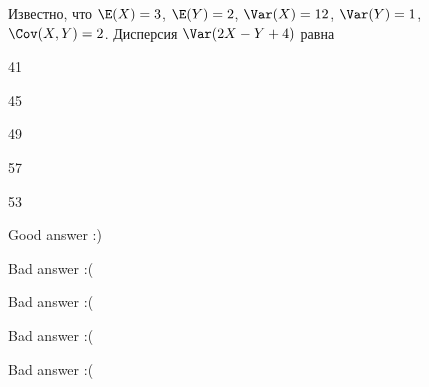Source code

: 
\begin{question}
Известно, что \(\E(X)=3\), \(\E(Y)=2\), \(\Var(X)=12\), \(\Var(Y)=1\),
\(\Cov(X,Y)=2\). Дисперсия \(\Var(2X-Y+4)\) равна
\begin{answerlist}
  \item 41
  \item 45
  \item 49
  \item 57
  \item 53
\end{answerlist}
\end{question}

\begin{solution}
\begin{answerlist}
  \item Good answer :)
  \item Bad answer :(
  \item Bad answer :(
  \item Bad answer :(
  \item Bad answer :(
\end{answerlist}
\end{solution}

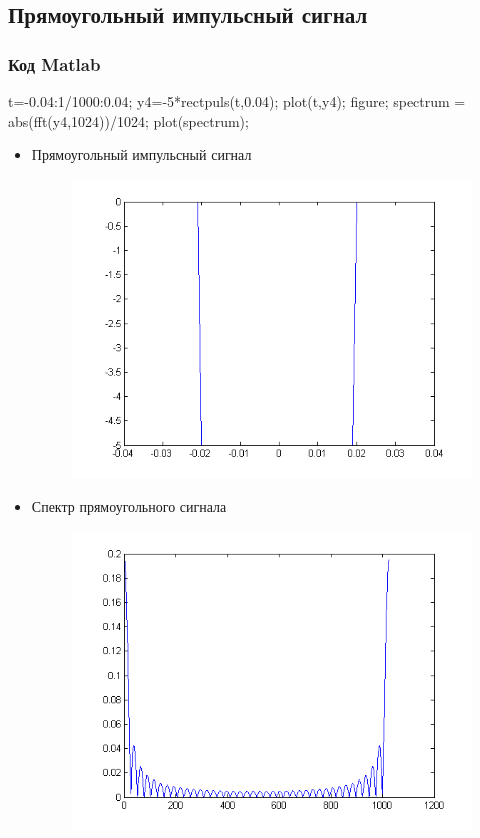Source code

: \documentclass[10pt,a4paper]{article}
\begin{document}
\subsection{Прямоугольный импульсный сигнал}
\subsubsection{Код Matlab}
t=-0.04:1/1000:0.04;\newline
y4=-5*rectpuls(t,0.04);\newline
plot(t,y4);\newline
figure;\newline
spectrum = abs(fft(y4,1024))/1024;\newline
plot(spectrum);\newline
\begin{itemize}
\item Прямоугольный импульсный сигнал
\begin{figure}[h]
\centering
\includegraphics[width=12cm]{5_3.png} 
\end{figure}
\item Спектр прямоугольного сигнала
\begin{figure}[h]
\centering
\includegraphics[width=12cm]{5_4.png} 
\end{figure}
\end{itemize}
\FloatBarrier
\end{document}
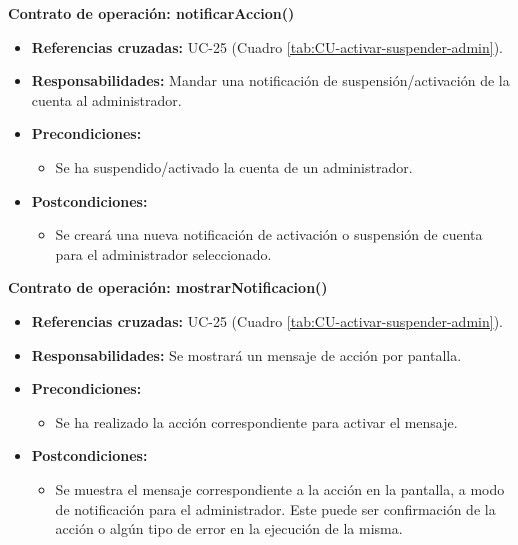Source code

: \textbf{Contrato de operación: notificarAccion()}
\begin{itemize}
\item \textbf{Referencias cruzadas:} UC-25 (Cuadro \ref{tab:CU-activar-suspender-admin}).
\item \textbf{Responsabilidades:} Mandar una notificación de suspensión/activación de la cuenta al administrador.
\item \textbf{Precondiciones:} 
 \begin{itemize}
\item Se ha suspendido/activado la cuenta de un administrador.
\end {itemize}
\item \textbf{Postcondiciones:} 
 \begin{itemize}
\item Se creará una nueva notificación de activación o suspensión de cuenta para el administrador seleccionado.
\end {itemize}
\end {itemize}

\textbf{Contrato de operación: mostrarNotificacion()}
\begin{itemize}
\item \textbf{Referencias cruzadas:} UC-25 (Cuadro \ref{tab:CU-activar-suspender-admin}).
\item \textbf{Responsabilidades:} Se mostrará un mensaje de acción por pantalla.
\item \textbf{Precondiciones:} 
 \begin{itemize}
\item Se ha realizado la acción correspondiente para activar el mensaje.
\end {itemize}
\item \textbf{Postcondiciones:} 
 \begin{itemize}
\item Se muestra el mensaje correspondiente a la acción en la pantalla, a modo de notificación para el administrador. Este puede ser confirmación de la acción o algún tipo de error en la ejecución de la misma.
\end {itemize}
\end {itemize}


\vspace{10mm}

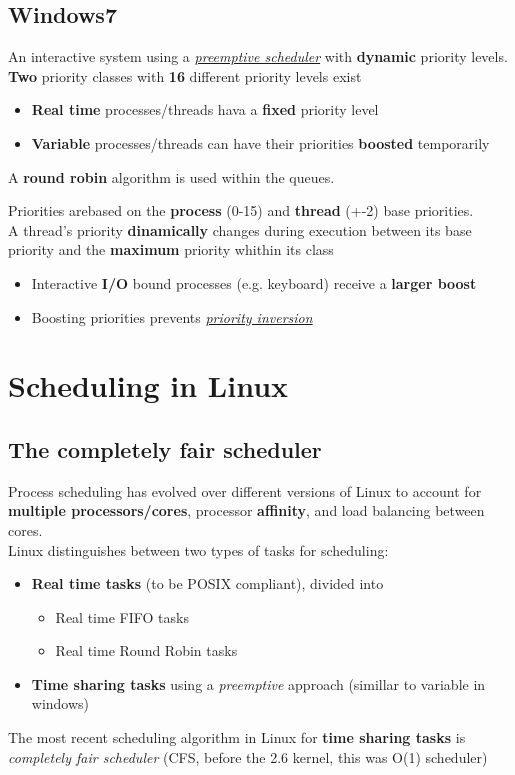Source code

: \documentclass{article}
\newcommand{\worddef}[1]{\hyperref[sec:reference]{\textit{#1}}}
\begin{document}
\subsection{Windows7}
\begin{flushleft}
An interactive system using a \worddef{preemptive scheduler} with \textbf{dynamic} priority levels. \textbf{Two} priority classes with \textbf{16} different priority levels exist
\begin{itemize}
	\item \textbf{Real time} processes/threads hava a \textbf{fixed} priority level
	\item \textbf{Variable} processes/threads can have their priorities \textbf{boosted} temporarily
\end{itemize}
A \textbf{round robin} algorithm is used within the queues.
\smallskip

Priorities arebased on the \textbf{process} (0-15) and \textbf{thread} (+-2) base priorities.\\
A thread's priority \textbf{dinamically} changes during execution between its base priority and the \textbf{maximum} priority whithin its class
\begin{itemize}
	\item Interactive \textbf{I/O} bound processes (e.g. keyboard) receive a \textbf{larger boost}
	\item Boosting priorities prevents \worddef{priority inversion}
\end{itemize}
\end{flushleft}

\section{Scheduling in Linux}

\subsection{The completely fair scheduler}
\begin{flushleft}
Process scheduling has evolved over different versions of Linux to account for \textbf{multiple processors/cores}, processor \textbf{affinity}, and load balancing between cores.\\
Linux distinguishes between two types of tasks for scheduling:
\begin{itemize}
	\item \textbf{Real time tasks} (to be POSIX compliant), divided into
	\begin{itemize}
		\item Real time FIFO tasks
		\item Real time Round Robin tasks
	\end{itemize}
	\item \textbf{Time sharing tasks} using a \textit{preemptive} approach (simillar to variable in windows)
\end{itemize}
The most recent scheduling algorithm in Linux for \textbf{time sharing tasks} is \textit{completely fair scheduler} (CFS, before the 2.6 kernel, this was O(1) scheduler)
\end{flushleft}
\end{document}
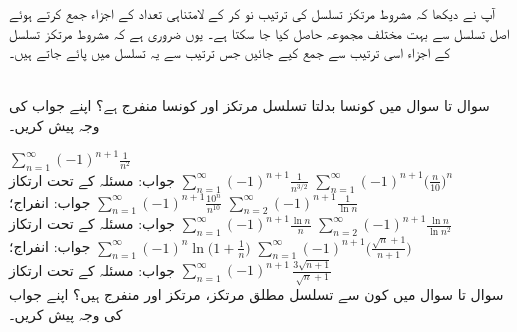 آپ نے دیکھا کہ مشروط مرتکز تسلسل کی ترتیب نو کر کے لامتناہی تعداد کے اجزاء جمع کرتے ہوئے  اصل تسلسل سے بہت مختلف مجموعہ حاصل کیا جا سکتا ہے۔ یوں ضروری ہے کہ مشروط مرتکز تسلسل کے اجزاء اسی ترتیب سے جمع کیے جائیں جس ترتیب سے یہ تسلسل میں پائے جاتے ہیں۔  

\\
سوال  تا سوال  میں کونسا بدلتا تسلسل مرتکز اور کونسا منفرج ہے؟ اپنے جواب کی وجہ پیش کریں۔

$\sum\limits_{n=1}^{\infty}(-1)^{n+1}\frac{1}{n^2}$\\
جواب:\quad
مسئلہ  کے تحت ارتکاز
$\sum\limits_{n=1}^{\infty}(-1)^{n+1}\frac{1}{n^{3/2}}$
$\sum\limits_{n=1}^{\infty}(-1)^{n+1}\big(\frac{n}{10}\big)^n$\\
جواب:\quad
انفراج؛ 
$\sum\limits_{n=1}^{\infty}(-1)^{n+1}\frac{10^n}{n^{10}}$
$\sum\limits_{n=2}^{\infty}(-1)^{n+1}\frac{1}{\ln n}$\\
جواب:\quad
مسئلہ  کے تحت ارتکاز
$\sum\limits_{n=1}^{\infty}(-1)^{n+1}\frac{\ln n}{n}$
$\sum\limits_{n=2}^{\infty}(-1)^{n+1}\frac{\ln n}{\ln n^2}$\\
جواب:\quad
انفراج؛ 
$\sum\limits_{n=1}^{\infty}(-1)^{n}\ln\big(1+\frac{1}{n}\big)$
$\sum\limits_{n=1}^{\infty}(-1)^{n+1}\big(\frac{\sqrt{n}+1}{n+1}\big)$\\
جواب:\quad
مسئلہ  کے تحت ارتکاز
$\sum\limits_{n=1}^{\infty}(-1)^{n+1}\,\frac{3\sqrt{n+1}}{\sqrt{n}+1}$
\\
سوال  تا سوال  میں کون سے تسلسل مطلق مرتکز، مرتکز اور منفرج ہیں؟ اپنے جواب کی وجہ پیش کریں۔
 
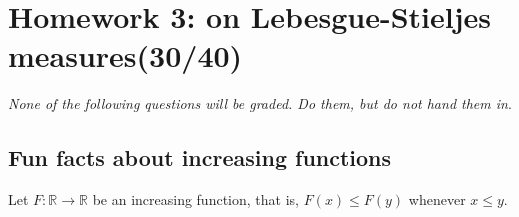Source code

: \chapter{Homework 3: on Lebesgue-Stieljes measures(30/40)}\label{homework-3-on-lebesgue-stieljes-measures3040}

\emph{None of the following questions will be graded. Do them, but do not hand them in}.

\section{Fun facts about increasing functions}\label{fun-facts-about-increasing-functions}

Let \(F:\mathbb{R}\rightarrow\mathbb{R}\) be an increasing function, that is, \(F(x) \leq F(y)\) whenever \(x \leq y\).


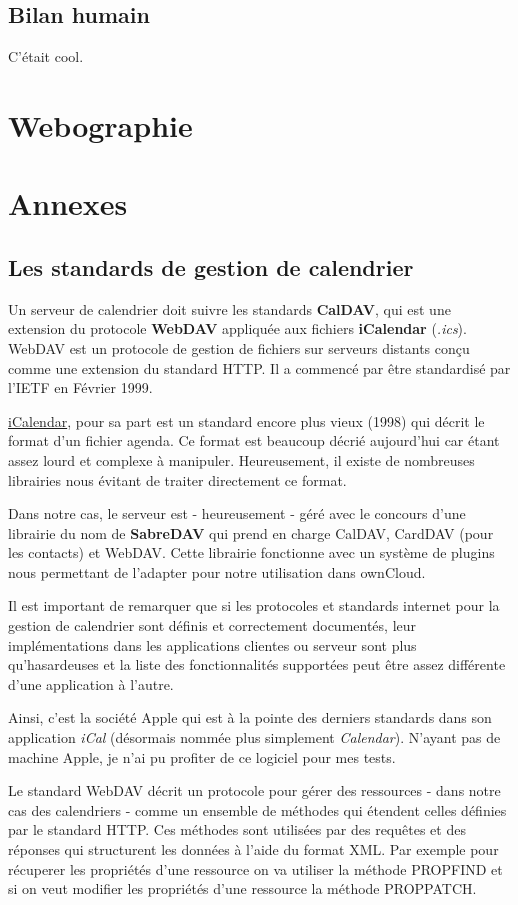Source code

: \documentclass[10pt,a4paper, twoside]{report}
\newcommand{\mychapter}[2]{
	\setcounter{chapter}{#1}
	\setcounter{section}{0}
	\chapter*{#2}
	\addcontentsline{toc}{chapter}{#2}
}
\begin{document}
	\section{Bilan humain}
	C'était cool.
	\mychapter{8}{Webographie}
	\mychapter{9}{Annexes}
	\label{ch:Annexes}
	\section{Les standards de gestion de calendrier}
	\label{sec:standards}
	Un serveur de calendrier doit suivre les standards \textbf{CalDAV}, qui est une extension du protocole \textbf{WebDAV} appliquée aux fichiers \textbf{iCalendar} (\textit{.ics}). WebDAV est un protocole de gestion de fichiers sur serveurs distants conçu comme une extension du standard HTTP. Il a commencé par être standardisé par l'IETF en Février 1999.
	
	\href{https://tools.ietf.org/html/rfc2445}{iCalendar}, pour sa part est un standard encore plus vieux (1998) qui décrit le format d'un fichier agenda. Ce format est beaucoup décrié aujourd'hui car étant assez lourd et complexe à manipuler. Heureusement, il existe de nombreuses librairies nous évitant de traiter directement ce format.
	
	Dans notre cas, le serveur est - heureusement - géré avec le concours d'une librairie du nom de \textbf{SabreDAV} qui prend en charge CalDAV, CardDAV (pour les contacts) et WebDAV. Cette librairie fonctionne avec un système de plugins nous permettant de l'adapter pour notre utilisation dans ownCloud.
	
	Il est important de remarquer que si les protocoles et standards internet pour la gestion de calendrier sont définis et correctement documentés, leur implémentations dans les applications clientes ou serveur sont plus qu'hasardeuses et la liste des fonctionnalités supportées peut être assez différente d'une application à l'autre.
	
	Ainsi, c'est la société Apple qui est à la pointe des derniers standards dans son application \textit{iCal} (désormais nommée plus simplement \textit{Calendar}). N'ayant pas de machine Apple, je n'ai pu profiter de ce logiciel pour mes tests.
	
	Le standard WebDAV décrit un protocole pour gérer des ressources - dans notre cas des calendriers - comme un ensemble de méthodes qui étendent celles définies par le standard HTTP. Ces méthodes sont utilisées par des requêtes et des réponses qui structurent les données à l'aide du format XML. Par exemple pour récuperer les propriétés d'une ressource on va utiliser la méthode PROPFIND et si on veut modifier les propriétés d'une ressource la méthode PROPPATCH.
	
\end{document}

---

◆ **WORK TO COMPLETE**
Check the listing above for "operación". Show every line where it turns up.

◆ **ANSWER TO THE EXERCISE**
: \textbf{Contrato de operación: notificarAccion()}
\textbf{Contrato de operación: mostrarNotificacion()}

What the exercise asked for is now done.